Adoption & Stickiness
- HMW make the portal so useful for daily work that engineers voluntarily set it as their browser homepage?
- HMW meet engineers where they already are (Slack, terminal, VS Code) instead of asking them to visit yet another dashboard?
- HMW create a "5-minute setup to first insight" experience that makes Backstage's months-long onboarding feel absurd?
- HMW design the portal so that using it is faster than NOT using it — so adoption is driven by selfishness, not mandates?
Key Insights
These are the non-obvious truths that emerged from empathy. They're the foundation of everything we design.
Insight 1: The Real Problem Isn't Missing Data — It's Scattered Data The information exists. Ownership is in CODEOWNERS. Descriptions are in READMEs. Health is in CloudWatch. On-call is in PagerDuty. The problem isn't that nobody documented anything — it's that nobody aggregated it. The portal's job isn't to create new data. It's to unify existing data into one searchable surface.
Insight 2: Manual Maintenance Is a Design Flaw, Not a User Failure Backstage blames engineers for not updating YAML. That's like blaming users for not reading the manual. If your product requires humans to do repetitive, low-reward maintenance to function, your product is broken. Auto-discovery isn't a feature — it's the correction of a fundamental design error.

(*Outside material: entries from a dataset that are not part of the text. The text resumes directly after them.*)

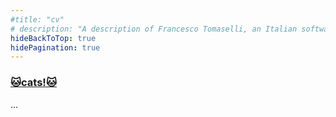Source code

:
 ```yaml
---
#title: "cv"
# description: "A description of Francesco Tomaselli, an Italian software engineer."
hideBackToTop: true
hidePagination: true
---
```


### [🐱cats!🐱](/funstuff/cats)

...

Insight 3: The New Hire Is the Canary in the Coal Mine If a new hire can't find what they need in their first week, the entire org has a knowledge management problem. They're just the ones who feel it most acutely. Solving for Jordan solves for everyone — because every engineer is a "new hire" to the 80% of services they've never touched.
Insight 4: Trust Is Binary — And It's Earned on First Contact If an engineer opens the portal and sees one wrong owner or one stale description, they close the tab and never come back. Trust in a catalog is binary: either you trust it or you don't. There's no "mostly trust." This means accuracy on day one matters more than feature completeness. Ship less, but ship truth.
Insight 5: The Portal Must Be Faster Than Slack The current workaround for "who owns this?" is asking in Slack. If the portal is slower than typing a Slack message and waiting for a response, the portal loses. The bar isn't "better than Backstage." The bar is "faster than asking a human." That's Cmd+K in under 2 seconds.
Insight 6: Directors Don't Need Dashboards — They Need Answers Priya doesn't want a dashboard with 47 widgets. She wants to answer three questions: "Who owns what?", "Are we production-ready?", and "What's falling through the cracks?" If the portal can answer those three questions on demand, Priya becomes the champion who sells it to the VP.
Core Tension: Comprehensiveness vs. Simplicity
Here's the jazz dissonance at the heart of this product. It's the tension that will define every design decision:
COMPREHENSIVENESS SIMPLICITY
━━━━━━━━━━━━━━━━━━━━━━━━━━━━━━━━━━━━━━━━━━━━━━━━━━━━━
"Show me everything about "Just tell me who owns
every service: dependencies, this and where the repo
health, cost, SLOs, runbooks, is. I don't need a
deployment history, tech stack, dissertation."
security posture, compliance
status..."
→ This is Backstage/Port/Cortex. → This is a spreadsheet.
Powerful but overwhelming. Simple but insufficient.
Nobody uses it because it's Everyone outgrows it
too much. in 3 months.
The Resolution: Progressive Disclosure
dd0c/portal must be a spreadsheet on the surface and a platform underneath. The default view is radically simple: service name, owner, health, repo link. One line per service. Scannable in 2 seconds.
But depth is one click away. Click the service → dependencies, cost, deployment history, runbook, scorecard. The complexity exists but it doesn't assault you on arrival.
The design principle: "Calm surface, deep ocean."
This is how you beat both Backstage (too complex on arrival) AND the Google Sheet (too shallow to grow into). You start simpler than a spreadsheet and grow deeper than Backstage — but only when the user asks for depth.
"In jazz, the notes you don't play matter more than the ones you do. The portal's default state should be silence — clean, calm, just the essentials. The solo comes when you lean in."